Doors – How to fill in holes in a fire door

doorshole-repair

I removed a piece of door hardware I'd screwed into the metal firedoor we have on the front of the house. Now, I have two holes in the door. The only advice I've found is this guy who seems to default to "buy this product I'm suggesting". I'm mainly looking for something cosmetic, but I also want to make the door as safe as possible. The hole is only on one side of the door, the inside.

One of the other methods he mentioned was to simply put a screw in and either grind it down or just paint it over. Would that work?

Best Answer

If you could dimple in the metal around the hole so that you leave enough metal for screw threads to engage then you can install a flat head sheet metal screw that has threads right up to the head. This strategy in the best case would recess the screw head enough so that you could use some high temperature epoxy to fill in over the screw head. In the less than optimum case the screw head may stick out above the surface in which case you would have to go ahead and grind it down to flush or more so that you can the fill the area around and over the screw head.

If the metal door has a wood core behind where holes are located you may be able to countersink and dimple the area around the hole so that a flat head screw will fit up to the surface. In this case a longer screw could be threaded into the wooden core inside the metal door.

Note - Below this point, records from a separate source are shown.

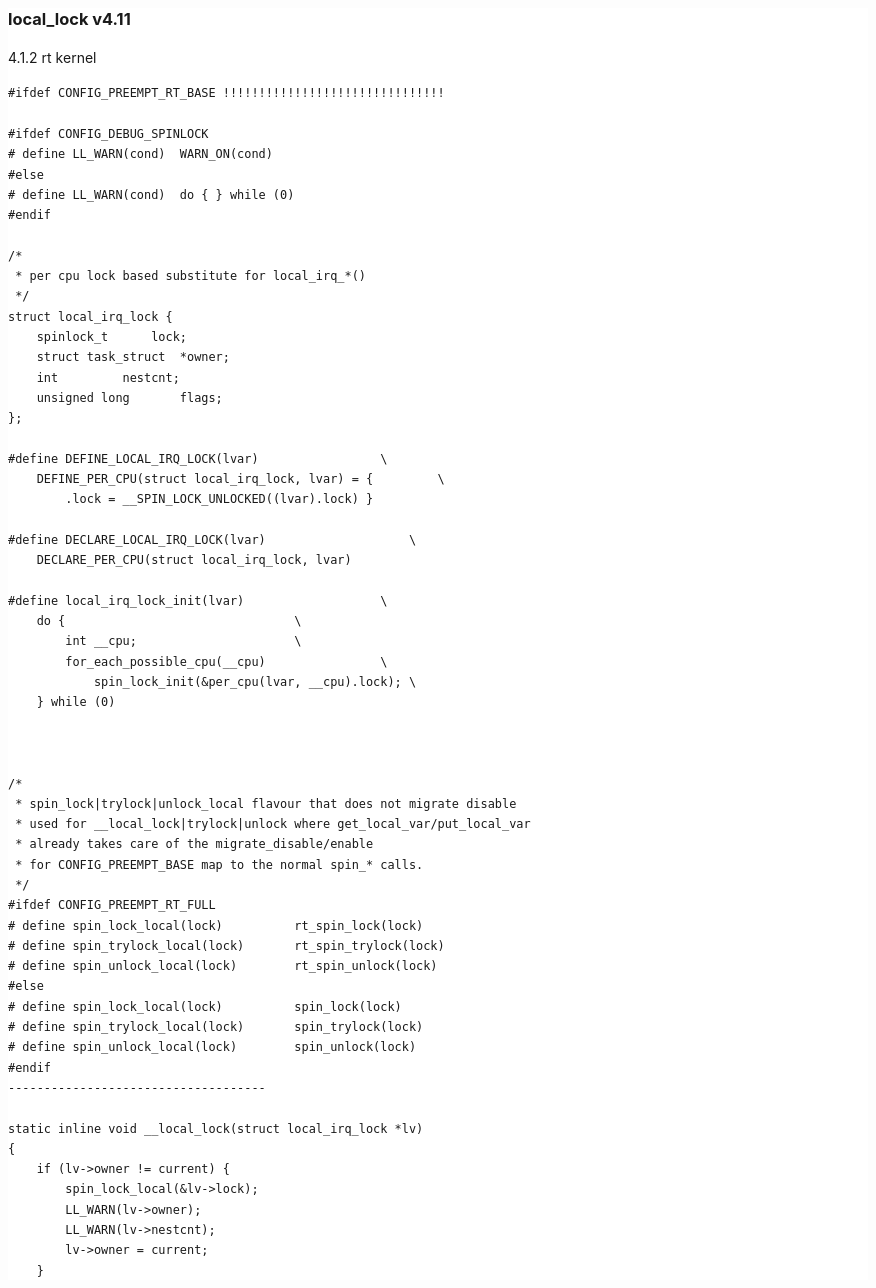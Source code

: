 ### local_lock v4.11

4.1.2 rt kernel
```
#ifdef CONFIG_PREEMPT_RT_BASE !!!!!!!!!!!!!!!!!!!!!!!!!!!!!!!

#ifdef CONFIG_DEBUG_SPINLOCK
# define LL_WARN(cond)	WARN_ON(cond)
#else
# define LL_WARN(cond)	do { } while (0)
#endif

/*
 * per cpu lock based substitute for local_irq_*()
 */
struct local_irq_lock {
	spinlock_t		lock;
	struct task_struct	*owner;
	int			nestcnt;
	unsigned long		flags;
};

#define DEFINE_LOCAL_IRQ_LOCK(lvar)					\
	DEFINE_PER_CPU(struct local_irq_lock, lvar) = {			\
		.lock = __SPIN_LOCK_UNLOCKED((lvar).lock) }

#define DECLARE_LOCAL_IRQ_LOCK(lvar)					\
	DECLARE_PER_CPU(struct local_irq_lock, lvar)

#define local_irq_lock_init(lvar)					\
	do {								\
		int __cpu;						\
		for_each_possible_cpu(__cpu)				\
			spin_lock_init(&per_cpu(lvar, __cpu).lock);	\
	} while (0)



/*
 * spin_lock|trylock|unlock_local flavour that does not migrate disable
 * used for __local_lock|trylock|unlock where get_local_var/put_local_var
 * already takes care of the migrate_disable/enable
 * for CONFIG_PREEMPT_BASE map to the normal spin_* calls.
 */
#ifdef CONFIG_PREEMPT_RT_FULL
# define spin_lock_local(lock)			rt_spin_lock(lock)
# define spin_trylock_local(lock)		rt_spin_trylock(lock)
# define spin_unlock_local(lock)		rt_spin_unlock(lock)
#else
# define spin_lock_local(lock)			spin_lock(lock)
# define spin_trylock_local(lock)		spin_trylock(lock)
# define spin_unlock_local(lock)		spin_unlock(lock)
#endif
------------------------------------

static inline void __local_lock(struct local_irq_lock *lv)
{
	if (lv->owner != current) {
		spin_lock_local(&lv->lock);
		LL_WARN(lv->owner);
		LL_WARN(lv->nestcnt);
		lv->owner = current;
	}
```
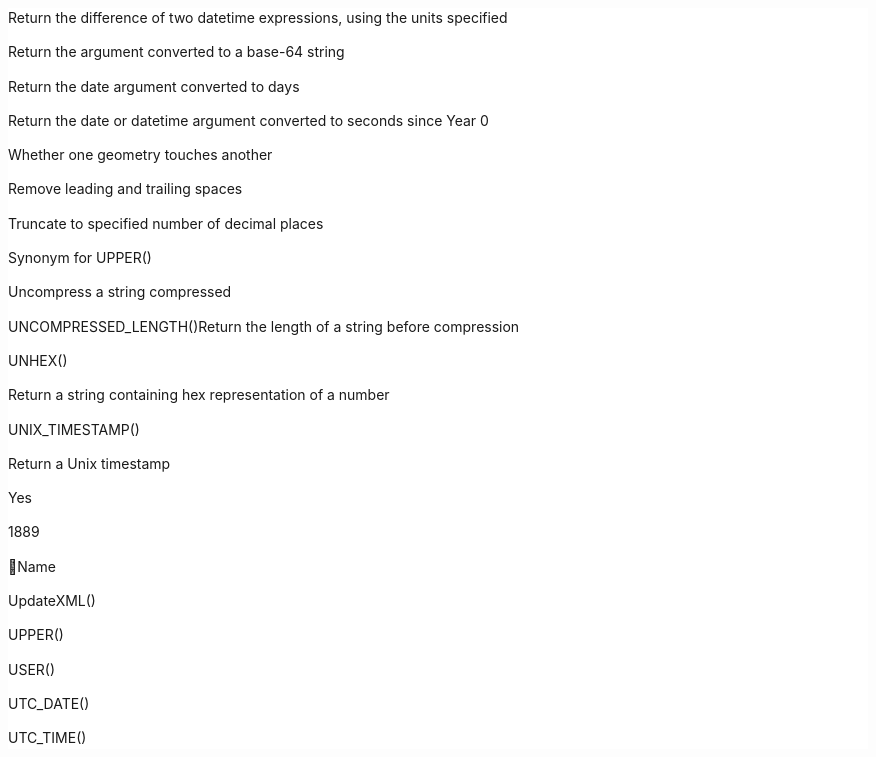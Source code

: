 Return the difference
of two datetime
expressions, using the
units specified

Return the argument
converted to a base-64
string

Return the date argument
converted to days

Return the date or
datetime argument
converted to seconds
since Year 0

Whether one geometry
touches another

Remove leading and
trailing spaces

Truncate to specified
number of decimal places

Synonym for UPPER()

Uncompress a string
compressed

UNCOMPRESSED_LENGTH()Return the length
of a string before
compression

UNHEX()

Return a string containing
hex representation of a
number

UNIX_TIMESTAMP()

Return a Unix timestamp

Yes

1889

Name

UpdateXML()

UPPER()

USER()

UTC_DATE()

UTC_TIME()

If there is no real chance to get a screw threads to engage in the metal cladding of the door or into some door core material then the problem of plugging the hole with a metal piece becomes a bit more complicated. For a very small hole in the size of say 1/8 inch it would seem to me that a high temperature epoxy may be the best thing. Just fill it, let it harden and then sand to level. Note that when using the filler it would really be best to sand down to bare metal near the hole. The epoxy will adhere better to bare roughened bare metal than it would to paint surface.